Per questo ha deciso di non fare come tutti i suoi predecessori, cioè rispettare le leggi etiche obbligatorie per i pubblici ufficiali, e di andare avanti per la sua strada, aggirando anche la richiesta di un blind trust (un gruppo di persone a lui sconosciute e senza alcun legame con la sua famiglia che dovrebbe gestire i suoi affari Trump farà a modo suo, con un “family trust“, avendo affidato il suo impero ai figli che saranno, tra l’altro, anche suoi consiglieri.

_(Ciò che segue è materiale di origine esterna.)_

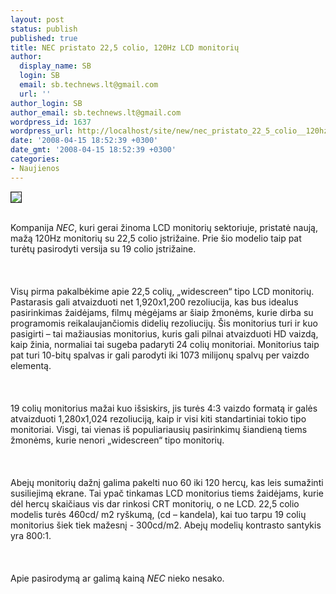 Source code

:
 ```yaml
---
layout: post
status: publish
published: true
title: NEC pristato 22,5 colio, 120Hz LCD monitorių
author:
  display_name: SB
  login: SB
  email: sb.technews.lt@gmail.com
  url: ''
author_login: SB
author_email: sb.technews.lt@gmail.com
wordpress_id: 1637
wordpress_url: http://localhost/site/new/nec_pristato_22_5_colio__120hz_lcd_monitoriu/
date: '2008-04-15 18:52:39 +0300'
date_gmt: '2008-04-15 18:52:39 +0300'
categories:
- Naujienos
---
```

<div class="imgright"><img src="http://img142.imageshack.us/img142/2126/necbe4.jpg" border="1"></div>
<p><br>Kompanija <i>NEC</i>, kuri gerai žinoma LCD monitorių sektoriuje, pristatė naują, mažą 120Hz monitorių su 22,5 colio įstrižaine. Prie šio modelio taip pat turėtų pasirodyti versija su 19 colio įstrižaine.<br />
<br><br />
<br>Visų pirma pakalbėkime apie 22,5 colių, „widescreen“ tipo LCD monitorių. Pastarasis gali atvaizduoti net 1,920x1,200 rezoliucija, kas bus idealus pasirinkimas žaidėjams, filmų mėgėjams ar šiaip žmonėms, kurie dirba su programomis reikalaujančiomis didelių rezoliucijų. Šis monitorius turi ir kuo pasigirti – tai mažiausias monitorius, kuris gali pilnai atvaizduoti HD vaizdą, kaip žinia, normaliai tai sugeba padaryti 24 colių monitoriai. Monitorius taip pat turi 10-bitų spalvas ir gali parodyti iki 1073 milijonų spalvų per vaizdo elementą.<br />
<br><br />
<br>19 colių monitorius mažai kuo išsiskirs, jis turės 4:3 vaizdo formatą ir galės atvaizduoti 1,280x1,024 rezoliuciją, kaip ir visi kiti standartiniai tokio tipo monitoriai. Visgi, tai vienas iš populiariausių pasirinkimų šiandieną tiems žmonėms, kurie nenori „widescreen“ tipo monitorių.<br />
<br><br />
<br>Abejų monitorių dažnį galima pakelti nuo 60 iki 120 hercų, kas leis sumažinti susiliejimą ekrane. Tai ypač tinkamas LCD monitorius tiems žaidėjams, kurie dėl hercų skaičiaus vis dar rinkosi CRT monitorių, o ne LCD. 22,5 colio modelis turės 460cd/ m2 ryškumą, (cd – kandela), kai tuo tarpu 19 colių monitorius šiek tiek mažesnį - 300cd/m2. Abejų modelių kontrasto santykis yra 800:1.<br />
<br><br />
<br>Apie pasirodymą ar galimą kainą <i>NEC</i> nieko nesako.<br />
<br><br />
<br></p>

Per chiudere, Ivanka Trump, l’amata figlia del magnate presidente, è già finita nell’occhio del ciclone per aver partecipato a incontri ufficiali senza averne titolo (era presente con il marito Jared Kushner al faccia a faccia con il premier giapponese Shinzo Abe). Difficile non cogliere l’analogia con Berlusconi.

Il risultato? Mentre milioni di americani (e non solo) erano convinti che la Clinton fosse sponsorizzata dall’Arabia Saudita, Trump con la sua famiglia andrà avanti a costruire i suoi hotel di lusso, facendo affari da milioni di dollari anche con i sauditi. Non male come conflitto di interessi.